Friday, June 26, 2009

The Right End

This is the end of my Michael Jackson writing for a while, but I enjoyed the essays on Jackson at Salon.com, particularly this one:

Alex Koppelman, Salon staff writer

"Thriller" was the first album I ever owned. It came out a week before I was born; a friend of my mother's gave it to me when I was still an infant -- she was worried all the classical music my parents were playing would turn me into a nerd. I doubt she ever had any idea what she was really doing for me: For the first 10 years of my life, that album meant the world to me. It still does.

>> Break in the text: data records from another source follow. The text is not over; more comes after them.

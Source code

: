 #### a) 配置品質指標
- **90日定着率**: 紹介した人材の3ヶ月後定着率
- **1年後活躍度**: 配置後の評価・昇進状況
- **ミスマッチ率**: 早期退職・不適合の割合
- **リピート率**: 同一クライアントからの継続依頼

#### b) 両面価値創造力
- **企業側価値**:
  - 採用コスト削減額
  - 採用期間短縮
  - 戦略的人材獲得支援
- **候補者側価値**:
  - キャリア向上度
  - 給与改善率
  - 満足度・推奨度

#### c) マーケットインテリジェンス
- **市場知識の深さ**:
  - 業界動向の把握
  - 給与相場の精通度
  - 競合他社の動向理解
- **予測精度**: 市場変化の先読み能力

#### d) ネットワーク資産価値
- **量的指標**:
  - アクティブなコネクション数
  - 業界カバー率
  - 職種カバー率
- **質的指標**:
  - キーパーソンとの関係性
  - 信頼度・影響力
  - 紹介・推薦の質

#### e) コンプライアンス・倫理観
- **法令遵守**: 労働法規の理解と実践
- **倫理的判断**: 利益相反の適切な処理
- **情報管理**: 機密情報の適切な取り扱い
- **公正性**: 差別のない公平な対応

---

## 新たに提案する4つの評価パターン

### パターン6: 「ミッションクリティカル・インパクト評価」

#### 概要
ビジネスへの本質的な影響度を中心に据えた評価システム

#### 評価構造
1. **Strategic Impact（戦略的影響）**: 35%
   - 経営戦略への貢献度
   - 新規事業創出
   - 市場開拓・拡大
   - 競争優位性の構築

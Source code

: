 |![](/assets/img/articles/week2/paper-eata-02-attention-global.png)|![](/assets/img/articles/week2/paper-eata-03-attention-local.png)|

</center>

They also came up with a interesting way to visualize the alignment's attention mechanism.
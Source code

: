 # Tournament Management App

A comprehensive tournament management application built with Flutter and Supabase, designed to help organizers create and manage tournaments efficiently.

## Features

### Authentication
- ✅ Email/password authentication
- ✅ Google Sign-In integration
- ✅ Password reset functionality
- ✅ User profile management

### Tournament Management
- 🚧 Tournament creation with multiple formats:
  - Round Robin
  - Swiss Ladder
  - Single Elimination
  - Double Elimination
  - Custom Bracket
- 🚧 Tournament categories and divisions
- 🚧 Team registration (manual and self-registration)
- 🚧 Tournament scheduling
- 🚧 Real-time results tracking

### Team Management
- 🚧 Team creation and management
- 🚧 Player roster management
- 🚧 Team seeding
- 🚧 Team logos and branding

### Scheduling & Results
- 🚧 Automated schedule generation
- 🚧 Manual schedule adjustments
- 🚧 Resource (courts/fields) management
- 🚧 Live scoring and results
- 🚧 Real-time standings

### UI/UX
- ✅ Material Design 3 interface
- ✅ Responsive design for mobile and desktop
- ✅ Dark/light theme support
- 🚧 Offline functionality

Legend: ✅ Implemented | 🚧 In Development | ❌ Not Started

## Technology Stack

It's awful to say so soon after, but what happened Thursday might have been the best thing for his legacy. Yes, he was about to go back on stage, and his shows had sold out. But so much of the excitement, now, was the perverse pleasure we all take in watching a tightrope walker work without a net. Had he lived, continuing down his downward spiral, the turmoil and scandal might have obscured his music for good. Now that he's gone, we can allow ourselves to think of him the way we've always wanted to. After he was pronounced dead, the obsessive fandom that had become taboo, left to the kooks who were still true-believers, was suddenly alive again. Everyone was listening to Thriller, crowds flocked back to Indiana to say goodbye and people were dancing and singing in front of the Apollo for him.


This morning an intern and I talked about the shows he was scheduled to do, and how unlikely it was that he would have been up for a run of 50 shows, and how neither of us ever imagined that Jackson would live long enough to grow old and withered.